NEW YORK (TheStreet) -- Volkswagen's (VLKAY) Lamborghini brand is about to announce an agreement to build the new Urus SUV in Italy, underpinned by financial incentives from the Italian government of about 80 million euros ($87 million) and a commitment by the company to employ 500 workers for the project. 

One might wonder: Why would Lamborghini, known for sexy, low-slung sports cars like the Huracan and Aventador, embark on plan to produce a spiffed up ... station wagon?

Wolfsburg, Germany-based VW is already developing a platoon of mass-market SUVs and crossovers for North America and elsewhere, because demand for such vehicles is hot. So the automaker isn't about to let itself get caught without something in that class for ultra-high-end buyers. 

Lamborghini is the latest super-luxury brand to bow to the appetites of customers willing to spend six figures for what amounts to a leather-and-chrome-laden SUV -- or crossover, if you prefer -- powered by a high-performance engine. Those who argued that exotic makes such as Porsche and Maserati should stick solely to low-slung roadsters and sporty sedans have already lost the debate. 

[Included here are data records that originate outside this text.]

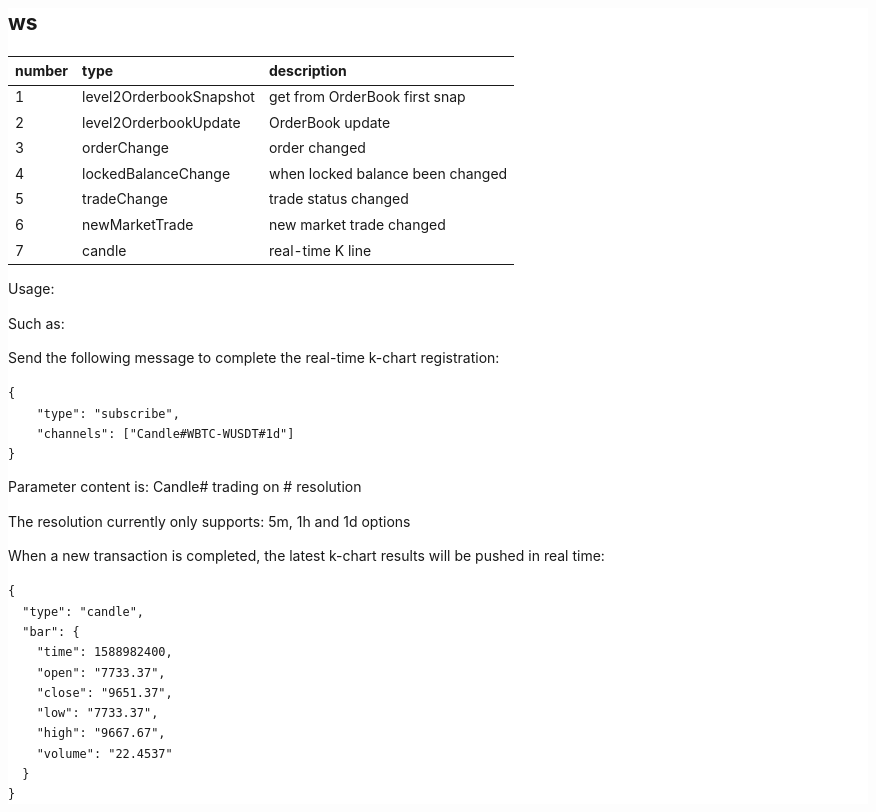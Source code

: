 ## ws

|   number |  type  | description  |
| :------------ | :------------ | :------------ |
| 1  | level2OrderbookSnapshot  | get from OrderBook first snap  |
| 2  | level2OrderbookUpdate  | OrderBook update  |
|  3 |  orderChange |  order changed |
| 4  | lockedBalanceChange  |  when locked balance been changed |
| 5  | tradeChange  | trade status changed |
|  6 | newMarketTrade  | new market trade changed  |
|  7 | candle  | real-time K line  |

Usage:

Such as:

Send the following message to complete the real-time k-chart registration:

```
{
    "type": "subscribe",
    "channels": ["Candle#WBTC-WUSDT#1d"]
}
```
Parameter content is: Candle# trading on # resolution

The resolution currently only supports: 5m, 1h and 1d options

When a new transaction is completed, the latest k-chart results will be pushed in real time:

```
{
  "type": "candle",
  "bar": {
    "time": 1588982400,
    "open": "7733.37",
    "close": "9651.37",
    "low": "7733.37",
    "high": "9667.67",
    "volume": "22.4537"
  }
}
```
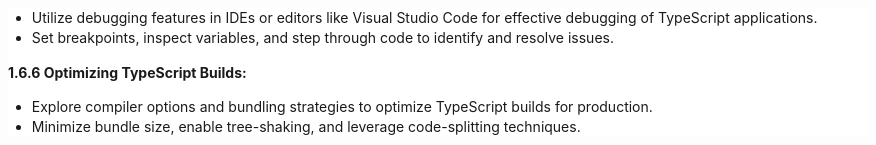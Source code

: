 - Utilize debugging features in IDEs or editors like Visual Studio Code for effective debugging of TypeScript applications.
- Set breakpoints, inspect variables, and step through code to identify and resolve issues.

**1.6.6 Optimizing TypeScript Builds:**

- Explore compiler options and bundling strategies to optimize TypeScript builds for production.
- Minimize bundle size, enable tree-shaking, and leverage code-splitting techniques.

VW's goal is to be the No. 1-selling global automaker, which will require it to accelerate past current champ Toyota. (TM). The 3,000 or so Lamborghini SUVs that VW hopes to sell each year once production starts in 2018 won't close the gap much: VW already sells in the neighborhood of 10 million passenger vehicles under eight brands. 

Selling slightly differentiated cars under its different brands is at the core of VW's gameplan. Its multibrand strategy unfolded during the tenure of Ferdinand Piech, who stepped down from his post as chairman of the automaker's supervisory board in April following a boardroom row over the future of Martin Winterkorn, VW's CEO. He was said by many to be the final arbiter of which new models the automaker built. 

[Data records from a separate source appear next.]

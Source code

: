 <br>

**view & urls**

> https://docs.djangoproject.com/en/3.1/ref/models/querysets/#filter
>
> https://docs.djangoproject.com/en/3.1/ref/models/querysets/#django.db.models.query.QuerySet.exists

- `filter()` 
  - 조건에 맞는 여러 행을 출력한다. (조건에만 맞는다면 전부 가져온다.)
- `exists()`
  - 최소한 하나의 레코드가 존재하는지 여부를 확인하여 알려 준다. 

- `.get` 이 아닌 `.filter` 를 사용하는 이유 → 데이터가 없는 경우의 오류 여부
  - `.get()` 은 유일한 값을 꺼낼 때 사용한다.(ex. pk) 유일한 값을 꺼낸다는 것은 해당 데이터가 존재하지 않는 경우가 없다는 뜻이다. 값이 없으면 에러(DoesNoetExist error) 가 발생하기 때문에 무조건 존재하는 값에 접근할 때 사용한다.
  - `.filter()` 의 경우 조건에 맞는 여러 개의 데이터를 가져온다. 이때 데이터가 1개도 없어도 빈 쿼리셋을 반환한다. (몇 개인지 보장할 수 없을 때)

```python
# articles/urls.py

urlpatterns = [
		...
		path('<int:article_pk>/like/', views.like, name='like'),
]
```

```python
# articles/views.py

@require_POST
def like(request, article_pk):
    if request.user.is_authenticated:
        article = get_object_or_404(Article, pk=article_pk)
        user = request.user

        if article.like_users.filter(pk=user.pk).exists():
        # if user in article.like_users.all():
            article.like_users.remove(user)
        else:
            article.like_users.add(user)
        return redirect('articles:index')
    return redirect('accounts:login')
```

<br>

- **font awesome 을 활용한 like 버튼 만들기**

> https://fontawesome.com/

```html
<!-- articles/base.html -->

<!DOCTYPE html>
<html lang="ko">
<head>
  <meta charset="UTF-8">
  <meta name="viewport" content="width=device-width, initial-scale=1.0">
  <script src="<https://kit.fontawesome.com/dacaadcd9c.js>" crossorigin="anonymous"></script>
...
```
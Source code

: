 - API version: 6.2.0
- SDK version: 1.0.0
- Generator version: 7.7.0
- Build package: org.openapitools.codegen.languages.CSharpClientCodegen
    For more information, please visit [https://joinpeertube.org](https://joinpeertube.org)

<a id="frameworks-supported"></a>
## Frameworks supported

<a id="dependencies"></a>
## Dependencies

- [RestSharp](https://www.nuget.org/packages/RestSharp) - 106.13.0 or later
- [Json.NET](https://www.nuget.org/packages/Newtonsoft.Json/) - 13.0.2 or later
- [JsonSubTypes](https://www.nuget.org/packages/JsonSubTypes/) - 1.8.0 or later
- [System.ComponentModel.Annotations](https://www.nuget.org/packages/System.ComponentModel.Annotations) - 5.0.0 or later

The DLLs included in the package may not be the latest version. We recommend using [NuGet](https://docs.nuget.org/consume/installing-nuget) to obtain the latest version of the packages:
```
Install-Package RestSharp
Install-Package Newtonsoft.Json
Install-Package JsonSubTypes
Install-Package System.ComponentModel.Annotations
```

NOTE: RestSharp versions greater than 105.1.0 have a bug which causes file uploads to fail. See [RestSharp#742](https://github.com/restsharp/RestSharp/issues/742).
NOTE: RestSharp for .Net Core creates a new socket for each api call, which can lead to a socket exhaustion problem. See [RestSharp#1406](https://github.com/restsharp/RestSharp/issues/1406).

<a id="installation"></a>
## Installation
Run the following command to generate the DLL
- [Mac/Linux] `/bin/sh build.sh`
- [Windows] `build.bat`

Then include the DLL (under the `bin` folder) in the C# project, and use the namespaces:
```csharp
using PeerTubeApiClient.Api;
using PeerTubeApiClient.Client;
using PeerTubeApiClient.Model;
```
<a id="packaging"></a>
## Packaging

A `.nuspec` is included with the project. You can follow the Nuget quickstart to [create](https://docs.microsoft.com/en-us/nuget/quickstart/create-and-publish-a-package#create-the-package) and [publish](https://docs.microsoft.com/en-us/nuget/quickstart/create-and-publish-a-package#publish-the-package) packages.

Winterkorn has said he will restructure VW and unveil the results by October at the latest. Until then, many questions about the automaker's governance structure and strategy remain unanswered. A key point will be how much his former mentor's brand strategy remains intact, and how far it might be stretched over Lamborghini and the other brands. 

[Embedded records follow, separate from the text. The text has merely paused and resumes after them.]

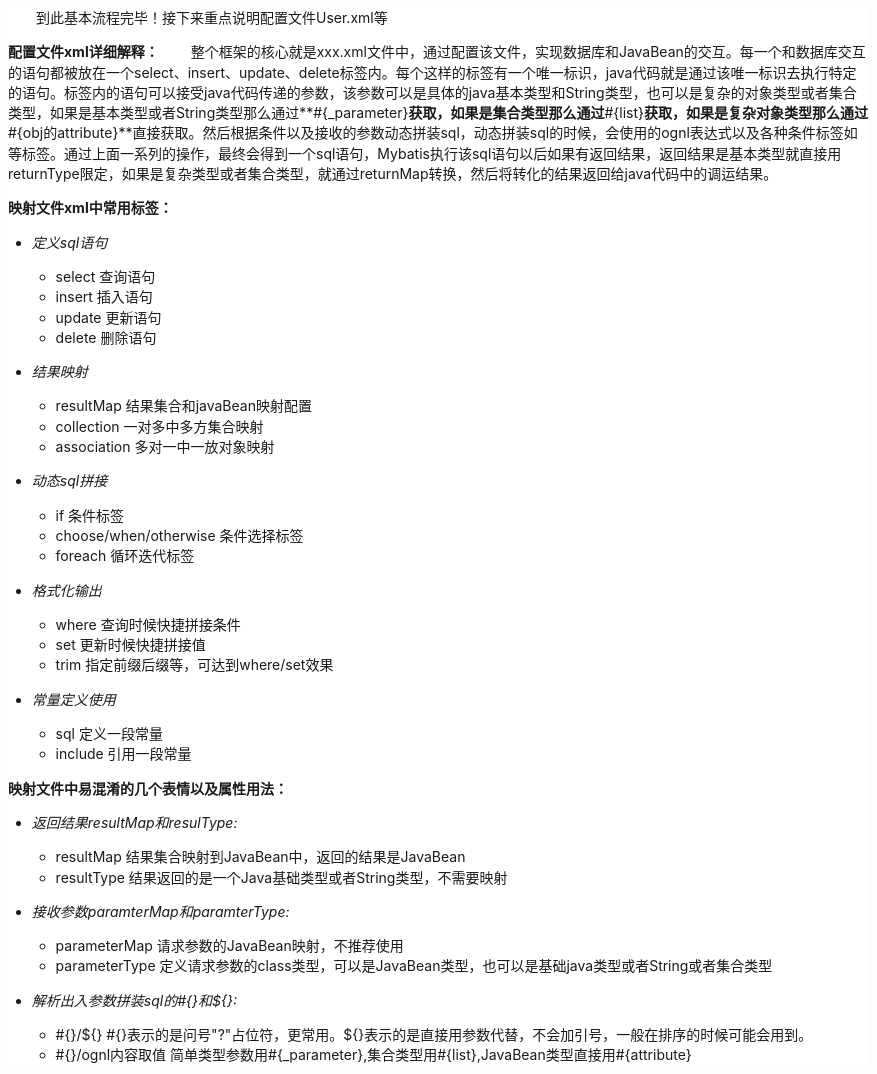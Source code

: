 　　到此基本流程完毕！接下来重点说明配置文件User.xml等

**配置文件xml详细解释：**
　　整个框架的核心就是xxx.xml文件中，通过配置该文件，实现数据库和JavaBean的交互。每一个和数据库交互的语句都被放在一个select、insert、update、delete标签内。每个这样的标签有一个唯一标识，java代码就是通过该唯一标识去执行特定的语句。标签内的语句可以接受java代码传递的参数，该参数可以是具体的java基本类型和String类型，也可以是复杂的对象类型或者集合类型，如果是基本类型或者String类型那么通过**#{_parameter}**获取，如果是集合类型那么通过**#{list}**获取，如果是复杂对象类型那么通过**#{obj的attribute}**直接获取。然后根据条件以及接收的参数动态拼装sql，动态拼装sql的时候，会使用的ognl表达式以及各种条件标签如<if><foreach><where><set><trim>等标签。通过上面一系列的操作，最终会得到一个sql语句，Mybatis执行该sql语句以后如果有返回结果，返回结果是基本类型就直接用returnType限定，如果是复杂类型或者集合类型，就通过returnMap转换，然后将转化的结果返回给java代码中的调运结果。

**映射文件xml中常用标签：**

- *定义sql语句*
	- select	查询语句
	- insert	插入语句
	- update	更新语句
	- delete	删除语句
	
- *结果映射*
	- resultMap	结果集合和javaBean映射配置
	- collection	一对多中多方集合映射
	- association	多对一中一放对象映射

- *动态sql拼接*
	- if	条件标签
	- choose/when/otherwise	条件选择标签
	- foreach	循环迭代标签

- *格式化输出*
	- where	查询时候快捷拼接条件
	- set	更新时候快捷拼接值
	- trim	指定前缀后缀等，可达到where/set效果

- *常量定义使用*
	- sql	定义一段常量
	- include	引用一段常量

**映射文件中易混淆的几个表情以及属性用法：**

- *返回结果resultMap和resulType:*
	- resultMap	结果集合映射到JavaBean中，返回的结果是JavaBean
	- resultType	结果返回的是一个Java基础类型或者String类型，不需要映射
	
- *接收参数paramterMap和paramterType:*
	- parameterMap	请求参数的JavaBean映射，不推荐使用
	- parameterType	定义请求参数的class类型，可以是JavaBean类型，也可以是基础java类型或者String或者集合类型
	
- *解析出入参数拼装sql的#{}和${}:*
	- #{}/${}	#{}表示的是问号"?"占位符，更常用。${}表示的是直接用参数代替，不会加引号，一般在排序的时候可能会用到。
	- #{}/ognl内容取值	简单类型参数用#{_parameter},集合类型用#{list},JavaBean类型直接用#{attribute}

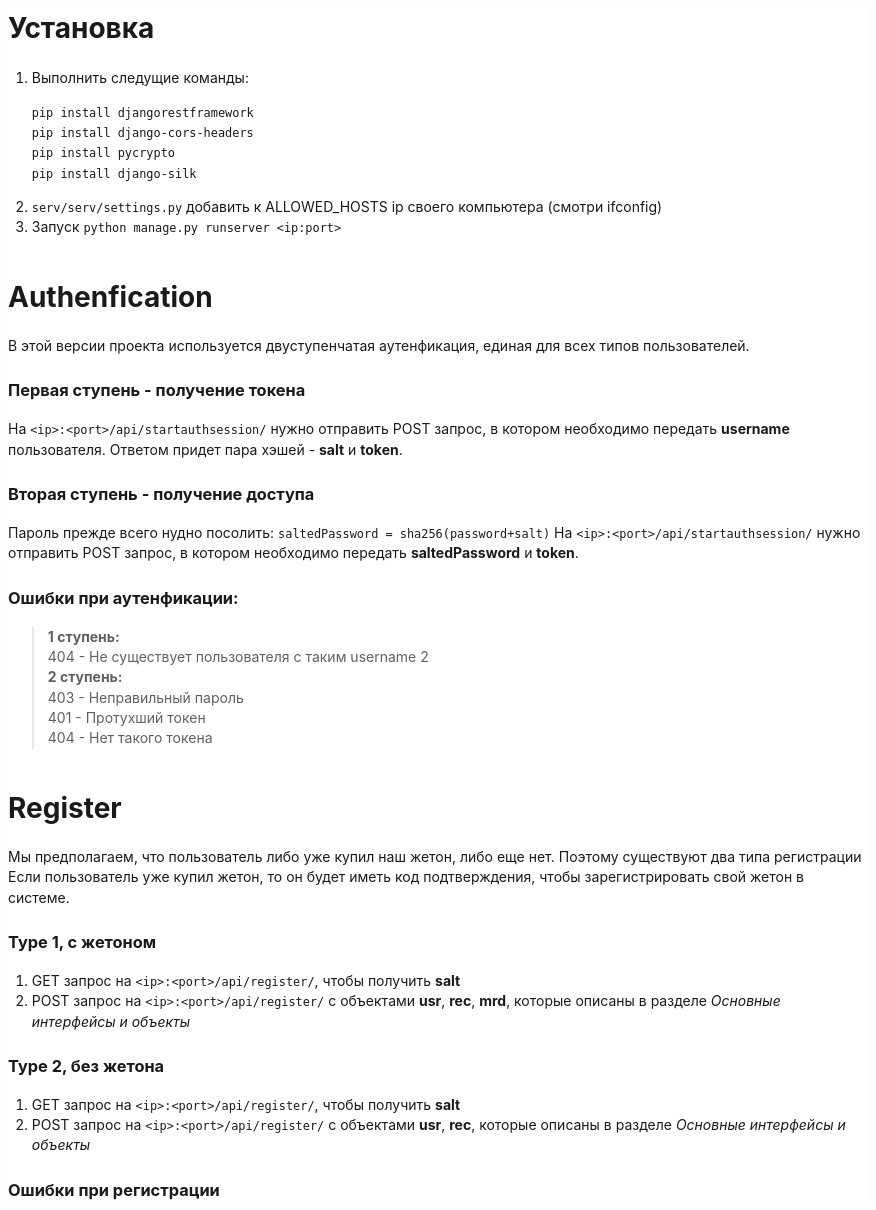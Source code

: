  Установка  
======

1. Выполнить следущие команды:
	```
	pip install djangorestframework
	pip install django-cors-headers
	pip install pycrypto
	pip install django-silk
	```
2. `serv/serv/settings.py` добавить к ALLOWED_HOSTS ip своего компьютера (смотри ifconfig)
3. Запуск `python manage.py runserver <ip:port>`


# Authenfication

В этой версии проекта используется двуступенчатая аутенфикация, единая для всех типов пользователей.
### Первая ступень - получение токена
На `<ip>:<port>/api/startauthsession/` нужно отправить POST запрос, в котором необходимо передать **username** пользователя. Ответом придет пара хэшей - **salt** и **token**.
### Вторая ступень - получение доступа
Пароль прежде всего нудно посолить: `saltedPassword = sha256(password+salt)`
На `<ip>:<port>/api/startauthsession/` нужно отправить POST запрос, в котором необходимо передать **saltedPassword**  и **token**.

### Ошибки при аутенфикации:

> **1 ступень:**   
> 404 - Не существует пользователя с таким username 2  
> **2 ступень:**   
> 403 - Неправильный пароль    
> 401 - Протухший токен  
> 	404 - Нет такого токена  

# Register
Мы предполагаем, что пользователь либо уже купил наш жетон, либо еще нет. Поэтому существуют два типа регистрации
Если пользователь уже купил жетон, то он будет иметь код подтверждения, чтобы зарегистрировать свой жетон в системе.
### Type 1, с жетоном
1. GET запрос на `<ip>:<port>/api/register/`, чтобы получить **salt**
2. POST запрос на `<ip>:<port>/api/register/` с объектами **usr**, **rec**, **mrd**, которые описаны в разделе *Основные интерфейсы и объекты*
### Type 2, без жетона
1. GET запрос на `<ip>:<port>/api/register/`, чтобы получить **salt**
2. POST запрос на `<ip>:<port>/api/register/` с объектами **usr**, **rec**, которые описаны в разделе *Основные интерфейсы и объекты*
### Ошибки при регистрации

In the past month, VW shares have fallen almost 6%, compared with Germany's DAX Index, which has declined 2.2%. 

In a bygone era, before VW owned Lamborghini, the Italian carmaker designed and built a military-style vehicle -- some might call it an SUV -- called the LM002 which sold poorly and was dropped. The automotive journalist Brock Yates described it as "the closest thing to a street-legal Tiger tank known to man."

Lamborghini displayed a Urus concept SUV at the Beijing Auto Show in 2012, but little more was said about the project until the recent report that VW and Italy had made a deal to build it.

There's likely profit to be made by building the Urus (the name refers to an ancient bovine species) if customers indeed are clamoring. Luxury automobiles command high prices, and incremental development costs aren't onerous since VW can use mechanical components designed for its four other large SUVs with similar proportions -- Volkswagen Touareg, Porsche Cayenne, Audi Q7 and Bentley Bentayga. 

The reception for Lambroghini's SUV should be interesting to consumers and car enthusiasts, though less so than what Winterkorn may reveal about VW within the next few months.

This article is commentary by an independent contributor. At the time of publication, the author held no positions in the stocks mentioned.